Stored data:
======
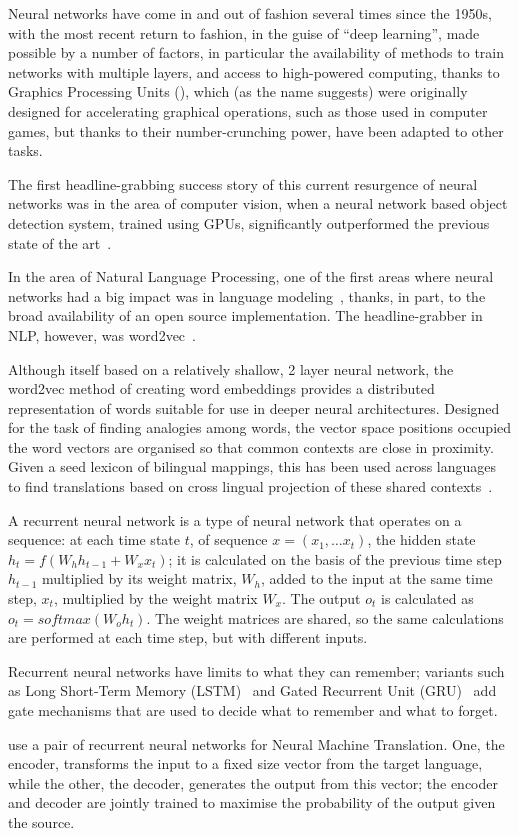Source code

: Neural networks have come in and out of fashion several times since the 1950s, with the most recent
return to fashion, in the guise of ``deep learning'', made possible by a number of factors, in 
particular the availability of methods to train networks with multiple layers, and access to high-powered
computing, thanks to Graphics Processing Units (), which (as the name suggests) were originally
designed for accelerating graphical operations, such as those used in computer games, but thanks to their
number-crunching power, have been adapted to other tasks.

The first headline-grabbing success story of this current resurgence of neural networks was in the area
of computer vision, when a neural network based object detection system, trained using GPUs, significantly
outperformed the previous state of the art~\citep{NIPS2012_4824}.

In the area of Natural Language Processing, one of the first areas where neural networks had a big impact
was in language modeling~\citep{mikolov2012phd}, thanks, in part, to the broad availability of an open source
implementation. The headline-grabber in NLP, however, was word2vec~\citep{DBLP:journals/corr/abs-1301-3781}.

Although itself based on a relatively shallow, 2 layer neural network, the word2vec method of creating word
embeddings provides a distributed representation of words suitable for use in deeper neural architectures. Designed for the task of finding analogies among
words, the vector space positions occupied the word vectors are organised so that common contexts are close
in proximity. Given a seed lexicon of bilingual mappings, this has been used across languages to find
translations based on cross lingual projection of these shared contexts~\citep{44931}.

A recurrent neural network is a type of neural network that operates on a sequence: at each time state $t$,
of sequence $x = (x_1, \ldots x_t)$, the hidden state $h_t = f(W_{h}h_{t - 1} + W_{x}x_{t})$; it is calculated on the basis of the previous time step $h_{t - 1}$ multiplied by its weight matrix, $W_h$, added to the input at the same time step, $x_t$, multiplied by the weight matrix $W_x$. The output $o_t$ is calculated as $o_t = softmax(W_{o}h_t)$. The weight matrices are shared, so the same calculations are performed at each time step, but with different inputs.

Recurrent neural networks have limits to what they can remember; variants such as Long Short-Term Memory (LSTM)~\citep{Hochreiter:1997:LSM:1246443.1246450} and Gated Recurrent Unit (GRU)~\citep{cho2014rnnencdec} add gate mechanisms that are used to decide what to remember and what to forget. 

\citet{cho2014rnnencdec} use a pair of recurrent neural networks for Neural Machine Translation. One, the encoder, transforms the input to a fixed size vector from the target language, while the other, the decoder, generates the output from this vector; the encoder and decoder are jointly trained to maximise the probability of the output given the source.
======
__Task__
Word for word, write out the lines from the top of the records above down to the line holding "computing, thanks to", inclusive, but not the pictures.

__Answer section__
Source code

: Neural networks have come in and out of fashion several times since the 1950s, with the most recent
return to fashion, in the guise of ``deep learning'', made possible by a number of factors, in 
particular the availability of methods to train networks with multiple layers, and access to high-powered
computing, thanks to Graphics Processing Units (), which (as the name suggests) were originally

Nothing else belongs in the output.